When hundreds of pickleball aficionados travel to Macon Mall for tournaments there’s one question organizers hear over and over.
“Where can I go to get something to eat?”
In the coming months, Rhythm & Rally’s general manager John Roberts will be able to point to a 1,200-square-foot restaurant on the upper floor of what is billed as the world’s largest indoor pickleball facility.
It’s the latest development in the revitalization of the old shopping center that also includes design work for a new government office and sale of one of the outparcel buildings to a food service company.
Sports Facilities Companies, which manages the pickleball courts, has its own food service division that will run the new bar and restaurant offering Americana fare.
“Every tournament we have I lament the money that’s walking out the door because this weekend we have 700 players,” Roberts told The Macon Newsroom at the start of the Macon Love tournament over Valentine’s weekend. “If we had this (restaurant) active already, that becomes a pretty good financial driver.”

As plans are being put to paper, Roberts will know more in the coming weeks about when the restaurant could open.
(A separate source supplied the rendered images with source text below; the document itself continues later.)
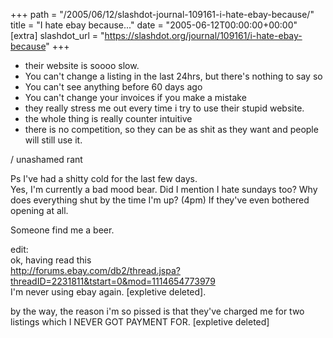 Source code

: +++
path = "/2005/06/12/slashdot-journal-109161-i-hate-ebay-because/"
title = "I hate ebay because..."
date = "2005-06-12T00:00:00+00:00"
[extra]
slashdot_url = "https://slashdot.org/journal/109161/i-hate-ebay-because"
+++

<ul> <li>their website is soooo slow.</li>
<li>You can't change a listing in the last  24hrs, but there's nothing to say so</li>
<li>You can't see anything before 60 days ago</li>
<li>You can't change your invoices if you make a mistake</li>
<li>they really stress me out every time i try to use their stupid website.</li>
<li>the whole thing is really counter intuitive</li>
<li>there is no competition, so they can be as shit as they want and people will still use it.</li>
</ul>
<p>/ unashamed rant</p>
<p>Ps I've had a shitty cold for the last few days.<br>Yes, I'm currently a bad mood bear. Did I mention I hate sundays too? Why does everything shut by the time I'm up? (4pm) If they've even bothered opening at all.</p>
<p>Someone find me a beer.</p>
<p>edit:<br>ok, having read this<br><a href="http://forums.ebay.com/db2/thread.jspa?threadID=2231811&amp;tstart=0&amp;mod=1114654773979">http://forums.ebay.com/db2/thread.jspa?threadID=2231811&amp;tstart=0&amp;mod=1114654773979</a><br>I'm never using ebay again. [expletive deleted].</p>
<p>by the way, the reason i'm so pissed is that they've charged me for two listings which I NEVER GOT PAYMENT FOR. [expletive deleted]</p>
Warren Associates, which built 32 courts in the old two-story Belk, will also construct the kitchen, bar and dining room in current storage space.
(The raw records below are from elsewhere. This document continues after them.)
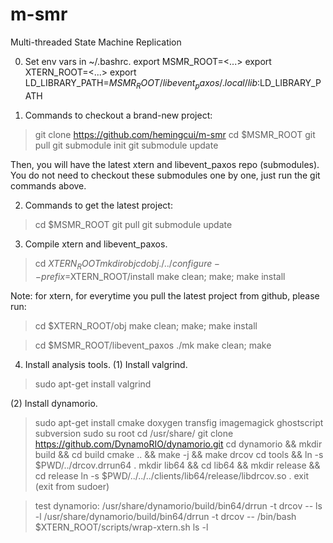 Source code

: m-smr
=====

Multi-threaded State Machine Replication

0. Set env vars in ~/.bashrc.
export MSMR_ROOT=<...>
export XTERN_ROOT=<...>
export LD_LIBRARY_PATH=$MSMR_ROOT/libevent_paxos/.local/lib:$LD_LIBRARY_PATH


1. Commands to checkout a brand-new project:
> git clone https://github.com/hemingcui/m-smr
> cd $MSMR_ROOT
> git pull
> git submodule init
> git submodule update

Then,  you will have the latest xtern and libevent_paxos repo (submodules).
You do not need to checkout these submodules one by one, just run the git
commands above.


2. Commands to get the latest project:
> cd $MSMR_ROOT
> git pull
> git submodule update

3. Compile xtern and libevent_paxos.
> cd $XTERN_ROOT
> mkdir obj
> cd obj
> ./../configure --prefix=$XTERN_ROOT/install
> make clean; make; make install

Note: for xtern, for everytime you pull the latest project from github,
please run:
> cd $XTERN_ROOT/obj
> make clean; make; make install     <PLEASE RUN MAKE CLEAN EVERYTIME>


> cd $MSMR_ROOT/libevent_paxos
> ./mk
> make clean; make  <PLEASE RUN MAKE CLEAN EVERYTIME>


4. Install analysis tools.
(1) Install valgrind.
> sudo apt-get install valgrind

(2) Install dynamorio.
> sudo apt-get install cmake doxygen transfig imagemagick ghostscript subversion
> sudo su root
> cd /usr/share/
> git clone https://github.com/DynamoRIO/dynamorio.git
> cd dynamorio && mkdir build && cd build
> cmake .. && make -j && make drcov
> cd tools && ln -s $PWD/../drcov.drrun64 .
> mkdir lib64 && cd lib64 && mkdir release && cd release
> ln -s $PWD/../../../clients/lib64/release/libdrcov.so .
> exit (exit from sudoer)

> test dynamorio:
/usr/share/dynamorio/build/bin64/drrun -t drcov -- ls -l
/usr/share/dynamorio/build/bin64/drrun -t drcov -- /bin/bash $XTERN_ROOT/scripts/wrap-xtern.sh ls -l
It would become only the second sit-down restaurant in the mall which currently has Ole Times Country Buffet and a limited food court.
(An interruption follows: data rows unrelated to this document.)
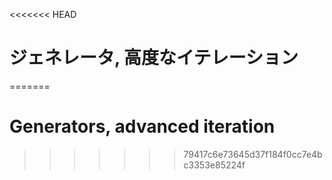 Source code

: 
<<<<<<< HEAD
# ジェネレータ, 高度なイテレーション
=======
# Generators, advanced iteration
>>>>>>> 79417c6e73645d37f184f0cc7e4bc3353e85224f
The old O’Charley’s restaurant on an outparcel along Bloomfield Road remains vacant.
On the opposite side of the mall’s campus on neary 4.7 acres behind the Atrium Health Amphitheater, Gordon Food Service purchased the old Office Depot building near the Eisenhower Parkway entrance.
The Michigan-based company with $21 billion in annual sales is the largest family-operated food distribution service in the country, according to its website.

With over 125 years in business, the company prepares food and meals for restaurants, healthcare and education facilities.
“Wherever food is served, Gordon Food Service can have a hand in getting it on the table,” the website states.
The Macon Mall store is expected to be open to the public and operate like a grocery store, but no further details were immediately available about how many employees they will hire or when they expect to open.
The company’s existing stores advertise items such as rotisserie chicken, fresh squeezed fruit juices and other grocery items.
Renovations have been underway for months and the property is fenced off.
Although the building was valued at about $350,000 in the last assessment, it sold for $4.2 million last April, according to tax records.
“All that property is much more valuable now,” Macon-Bibb County Urban Development Authority Executive Director Alex Morrison said.
The UDA took over about half of the mall property more than three years ago through a donation from Hull Property Group that still owns the rest.
Since then, UDA’s $44 million in bonds built the amphitheater, pickleball facility, a library branch and Macon-Bibb County offices for the Board of Elections, Planning & Zoning, Building and Fire Safety, Middle Georgia Regional Commission and a community meeting space.
In Mayor Lester Miller’s plan, rent paid by those county offices and other entities in Macon-Bibb’s portion of the mall are paying back the bonds.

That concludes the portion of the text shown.